İİK 166.maddesi uyarınca gerekli ilanlar yaptırılmıştır.
Mahkememizce davacı şirketlerin defter ve kayıtlarının yeniden tetkik edilmek suretiyle müdahillerin itirazları değerlendirilerek tedbir kararlarının verildiği tarihten itibaren davacı şirketlerdeki olumlu yada olumsuz değişmeleri de tek tek belirleyerek şirketlerin borca batıklık durumunun devam edip etmediği, iyileştirme projesinin ciddi ve yeterli olup olmadığı, borca batıklıktan kurtaracak nitelikte olup olmadığı, iflas ertelemenin derhal iflasa karar vermeye göre alacaklıların lehine olup olmadığı ve sonuç olarak iflas erteleme koşullarının mevcut olup olmadığı konusunda ek rapor düzenlenmesi bakımından bilirkişi kurulu oluşturulmuş ve —— tarihli bilirkişi kurulu raporu alınmıştır.

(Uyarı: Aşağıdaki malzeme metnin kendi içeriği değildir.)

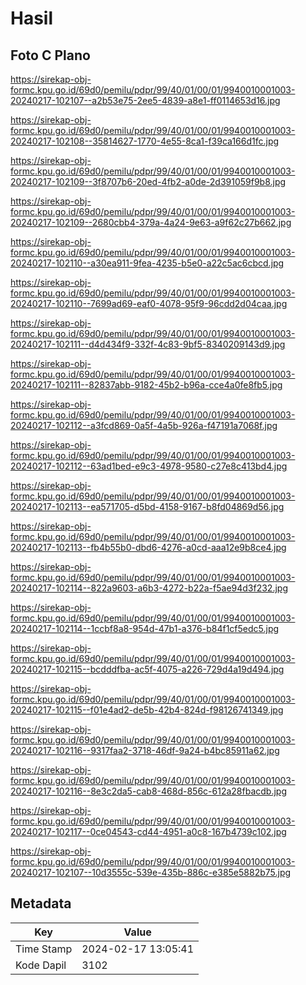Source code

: # Hasil

## Foto C Plano

https://sirekap-obj-formc.kpu.go.id/69d0/pemilu/pdpr/99/40/01/00/01/9940010001003-20240217-102107--a2b53e75-2ee5-4839-a8e1-ff0114653d16.jpg

https://sirekap-obj-formc.kpu.go.id/69d0/pemilu/pdpr/99/40/01/00/01/9940010001003-20240217-102108--35814627-1770-4e55-8ca1-f39ca166d1fc.jpg

https://sirekap-obj-formc.kpu.go.id/69d0/pemilu/pdpr/99/40/01/00/01/9940010001003-20240217-102109--3f8707b6-20ed-4fb2-a0de-2d391059f9b8.jpg

https://sirekap-obj-formc.kpu.go.id/69d0/pemilu/pdpr/99/40/01/00/01/9940010001003-20240217-102109--2680cbb4-379a-4a24-9e63-a9f62c27b662.jpg

https://sirekap-obj-formc.kpu.go.id/69d0/pemilu/pdpr/99/40/01/00/01/9940010001003-20240217-102110--a30ea911-9fea-4235-b5e0-a22c5ac6cbcd.jpg

https://sirekap-obj-formc.kpu.go.id/69d0/pemilu/pdpr/99/40/01/00/01/9940010001003-20240217-102110--7699ad69-eaf0-4078-95f9-96cdd2d04caa.jpg

https://sirekap-obj-formc.kpu.go.id/69d0/pemilu/pdpr/99/40/01/00/01/9940010001003-20240217-102111--d4d434f9-332f-4c83-9bf5-8340209143d9.jpg

https://sirekap-obj-formc.kpu.go.id/69d0/pemilu/pdpr/99/40/01/00/01/9940010001003-20240217-102111--82837abb-9182-45b2-b96a-cce4a0fe8fb5.jpg

https://sirekap-obj-formc.kpu.go.id/69d0/pemilu/pdpr/99/40/01/00/01/9940010001003-20240217-102112--a3fcd869-0a5f-4a5b-926a-f47191a7068f.jpg

https://sirekap-obj-formc.kpu.go.id/69d0/pemilu/pdpr/99/40/01/00/01/9940010001003-20240217-102112--63ad1bed-e9c3-4978-9580-c27e8c413bd4.jpg

https://sirekap-obj-formc.kpu.go.id/69d0/pemilu/pdpr/99/40/01/00/01/9940010001003-20240217-102113--ea571705-d5bd-4158-9167-b8fd04869d56.jpg

https://sirekap-obj-formc.kpu.go.id/69d0/pemilu/pdpr/99/40/01/00/01/9940010001003-20240217-102113--fb4b55b0-dbd6-4276-a0cd-aaa12e9b8ce4.jpg

https://sirekap-obj-formc.kpu.go.id/69d0/pemilu/pdpr/99/40/01/00/01/9940010001003-20240217-102114--822a9603-a6b3-4272-b22a-f5ae94d3f232.jpg

https://sirekap-obj-formc.kpu.go.id/69d0/pemilu/pdpr/99/40/01/00/01/9940010001003-20240217-102114--1ccbf8a8-954d-47b1-a376-b84f1cf5edc5.jpg

https://sirekap-obj-formc.kpu.go.id/69d0/pemilu/pdpr/99/40/01/00/01/9940010001003-20240217-102115--bcdddfba-ac5f-4075-a226-729d4a19d494.jpg

https://sirekap-obj-formc.kpu.go.id/69d0/pemilu/pdpr/99/40/01/00/01/9940010001003-20240217-102115--f01e4ad2-de5b-42b4-824d-f98126741349.jpg

https://sirekap-obj-formc.kpu.go.id/69d0/pemilu/pdpr/99/40/01/00/01/9940010001003-20240217-102116--9317faa2-3718-46df-9a24-b4bc85911a62.jpg

https://sirekap-obj-formc.kpu.go.id/69d0/pemilu/pdpr/99/40/01/00/01/9940010001003-20240217-102116--8e3c2da5-cab8-468d-856c-612a28fbacdb.jpg

https://sirekap-obj-formc.kpu.go.id/69d0/pemilu/pdpr/99/40/01/00/01/9940010001003-20240217-102117--0ce04543-cd44-4951-a0c8-167b4739c102.jpg

https://sirekap-obj-formc.kpu.go.id/69d0/pemilu/pdpr/99/40/01/00/01/9940010001003-20240217-102107--10d3555c-539e-435b-886c-e385e5882b75.jpg


## Metadata

| Key        | Value               |
| ---------- | ------------------- |
| Time Stamp | 2024-02-17 13:05:41 |
| Kode Dapil | 3102                |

—- tarihli bilirkişi raporu gereğince; —- sermaye artırım kararı aldığı, artırılan sermayenin —–denmemiş sermayesinin bulunduğu, iyileştirme projesinde belirtiği malzemeleri temin edemediğinden hedeflediği satışları gerçekleştiremediği, iyileştirme projesinde — dönem karı hedeflediği halde — dönem zararı gerçekleştiği, iyileştirme projesinin geçerliliğini yitirmiş durumda olduğu, — dönem zararı gerçekleştiğini, davacı—-dönem karı hedeflediği ancak —— dönem karı gerçekleştiği bu tablonun şirketin gayri faal olduğunu gösterdiğini böylece —- tarihi itibariyle her üç şirketinde iflasın ertelenmesi şartlarını yerine getiremedikleri tespit edilmiştir.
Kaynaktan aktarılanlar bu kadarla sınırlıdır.